## [Input records]
..............................

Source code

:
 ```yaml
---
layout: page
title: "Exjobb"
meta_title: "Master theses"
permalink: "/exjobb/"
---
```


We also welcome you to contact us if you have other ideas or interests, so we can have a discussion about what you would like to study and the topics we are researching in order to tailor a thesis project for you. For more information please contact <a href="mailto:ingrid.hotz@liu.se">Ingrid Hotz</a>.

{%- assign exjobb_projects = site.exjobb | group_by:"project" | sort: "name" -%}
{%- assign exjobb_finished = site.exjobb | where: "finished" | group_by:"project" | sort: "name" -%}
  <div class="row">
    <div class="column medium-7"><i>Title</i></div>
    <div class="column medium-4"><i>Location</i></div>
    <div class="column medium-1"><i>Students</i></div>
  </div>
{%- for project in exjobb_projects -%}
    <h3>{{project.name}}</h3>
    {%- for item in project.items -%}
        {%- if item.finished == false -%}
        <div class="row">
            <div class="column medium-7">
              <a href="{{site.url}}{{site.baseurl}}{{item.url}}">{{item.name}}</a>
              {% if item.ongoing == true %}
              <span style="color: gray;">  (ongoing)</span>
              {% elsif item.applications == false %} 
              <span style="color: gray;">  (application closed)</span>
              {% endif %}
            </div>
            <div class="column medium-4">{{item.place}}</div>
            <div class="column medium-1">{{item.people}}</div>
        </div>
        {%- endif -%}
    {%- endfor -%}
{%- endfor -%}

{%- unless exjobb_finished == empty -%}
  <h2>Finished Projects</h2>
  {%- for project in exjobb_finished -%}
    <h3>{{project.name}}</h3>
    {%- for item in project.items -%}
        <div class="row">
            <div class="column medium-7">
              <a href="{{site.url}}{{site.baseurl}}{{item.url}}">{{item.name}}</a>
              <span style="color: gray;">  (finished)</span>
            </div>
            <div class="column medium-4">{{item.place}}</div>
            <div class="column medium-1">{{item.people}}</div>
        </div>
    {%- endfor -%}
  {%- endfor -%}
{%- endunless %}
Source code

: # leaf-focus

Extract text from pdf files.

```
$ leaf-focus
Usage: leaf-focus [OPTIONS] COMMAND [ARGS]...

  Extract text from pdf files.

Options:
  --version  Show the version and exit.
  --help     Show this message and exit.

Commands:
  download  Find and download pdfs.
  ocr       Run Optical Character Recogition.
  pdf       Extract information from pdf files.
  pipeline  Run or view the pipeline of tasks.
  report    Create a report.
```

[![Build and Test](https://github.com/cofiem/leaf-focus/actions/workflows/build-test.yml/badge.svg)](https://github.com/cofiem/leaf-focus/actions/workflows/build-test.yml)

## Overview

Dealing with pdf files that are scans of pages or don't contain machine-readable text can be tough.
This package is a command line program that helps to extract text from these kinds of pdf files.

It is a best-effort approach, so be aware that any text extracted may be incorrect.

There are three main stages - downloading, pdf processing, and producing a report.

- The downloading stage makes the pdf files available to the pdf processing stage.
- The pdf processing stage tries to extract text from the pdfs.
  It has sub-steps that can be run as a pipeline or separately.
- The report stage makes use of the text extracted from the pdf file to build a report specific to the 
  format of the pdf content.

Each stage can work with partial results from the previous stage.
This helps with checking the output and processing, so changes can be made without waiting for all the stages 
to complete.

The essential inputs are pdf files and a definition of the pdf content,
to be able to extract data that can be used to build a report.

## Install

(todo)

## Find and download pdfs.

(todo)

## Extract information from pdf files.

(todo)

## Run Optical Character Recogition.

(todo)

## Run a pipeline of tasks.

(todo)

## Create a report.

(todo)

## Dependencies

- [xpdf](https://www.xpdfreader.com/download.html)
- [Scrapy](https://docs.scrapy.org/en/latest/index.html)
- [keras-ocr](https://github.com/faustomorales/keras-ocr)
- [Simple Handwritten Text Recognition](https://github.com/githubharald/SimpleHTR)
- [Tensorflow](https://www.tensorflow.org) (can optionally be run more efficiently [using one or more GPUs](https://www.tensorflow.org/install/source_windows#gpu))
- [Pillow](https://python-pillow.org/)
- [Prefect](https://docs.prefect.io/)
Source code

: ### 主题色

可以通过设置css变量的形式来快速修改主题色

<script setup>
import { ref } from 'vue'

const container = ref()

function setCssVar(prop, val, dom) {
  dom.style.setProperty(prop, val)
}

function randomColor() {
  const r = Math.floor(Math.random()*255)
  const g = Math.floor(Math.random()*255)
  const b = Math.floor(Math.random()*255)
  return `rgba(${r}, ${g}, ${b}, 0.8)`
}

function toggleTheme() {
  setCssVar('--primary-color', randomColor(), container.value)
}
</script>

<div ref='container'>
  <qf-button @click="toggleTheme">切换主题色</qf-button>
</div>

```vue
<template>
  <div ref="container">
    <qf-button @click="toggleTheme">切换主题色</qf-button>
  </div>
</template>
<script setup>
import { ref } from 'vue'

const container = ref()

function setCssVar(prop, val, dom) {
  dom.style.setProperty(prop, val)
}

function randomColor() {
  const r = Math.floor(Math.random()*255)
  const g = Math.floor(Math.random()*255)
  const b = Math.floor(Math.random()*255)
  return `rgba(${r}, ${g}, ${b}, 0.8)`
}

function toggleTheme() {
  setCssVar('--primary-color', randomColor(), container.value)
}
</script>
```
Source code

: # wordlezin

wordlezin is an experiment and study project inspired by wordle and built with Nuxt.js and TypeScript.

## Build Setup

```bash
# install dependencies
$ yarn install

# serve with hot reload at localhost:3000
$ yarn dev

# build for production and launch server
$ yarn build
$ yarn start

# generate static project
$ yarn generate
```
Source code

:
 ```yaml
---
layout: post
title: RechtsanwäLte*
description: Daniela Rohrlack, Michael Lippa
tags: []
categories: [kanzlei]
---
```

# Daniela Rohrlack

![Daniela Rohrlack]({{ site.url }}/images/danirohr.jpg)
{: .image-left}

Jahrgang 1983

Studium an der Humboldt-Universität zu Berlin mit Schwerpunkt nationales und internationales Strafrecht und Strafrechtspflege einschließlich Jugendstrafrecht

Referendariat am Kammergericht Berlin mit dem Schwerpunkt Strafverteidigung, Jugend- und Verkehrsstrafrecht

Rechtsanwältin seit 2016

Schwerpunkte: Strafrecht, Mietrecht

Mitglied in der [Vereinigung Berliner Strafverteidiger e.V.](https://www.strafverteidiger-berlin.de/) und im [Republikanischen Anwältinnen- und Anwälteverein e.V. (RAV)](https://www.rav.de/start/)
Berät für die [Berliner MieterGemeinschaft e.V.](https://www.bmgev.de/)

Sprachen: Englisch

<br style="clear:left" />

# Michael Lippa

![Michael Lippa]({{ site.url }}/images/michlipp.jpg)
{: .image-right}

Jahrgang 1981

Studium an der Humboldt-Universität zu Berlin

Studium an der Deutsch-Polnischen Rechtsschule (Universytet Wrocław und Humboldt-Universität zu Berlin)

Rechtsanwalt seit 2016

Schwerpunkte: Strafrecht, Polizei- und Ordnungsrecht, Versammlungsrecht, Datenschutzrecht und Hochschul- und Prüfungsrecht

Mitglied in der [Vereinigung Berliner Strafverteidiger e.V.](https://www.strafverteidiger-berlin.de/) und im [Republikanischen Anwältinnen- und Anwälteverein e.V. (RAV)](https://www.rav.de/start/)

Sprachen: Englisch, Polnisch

..............................

## [Assignment]
Output the lines above exactly, but only those between the line holding "## Run Optical Character Recogition." and the line holding "- [Simple Handwritten", inclusive.

## [Solution]
## Run Optical Character Recogition.

(todo)

## Run a pipeline of tasks.

(todo)

## Create a report.

(todo)

## Dependencies

- [xpdf](https://www.xpdfreader.com/download.html)
- [Scrapy](https://docs.scrapy.org/en/latest/index.html)
- [keras-ocr](https://github.com/faustomorales/keras-ocr)
- [Simple Handwritten Text Recognition](https://github.com/githubharald/SimpleHTR)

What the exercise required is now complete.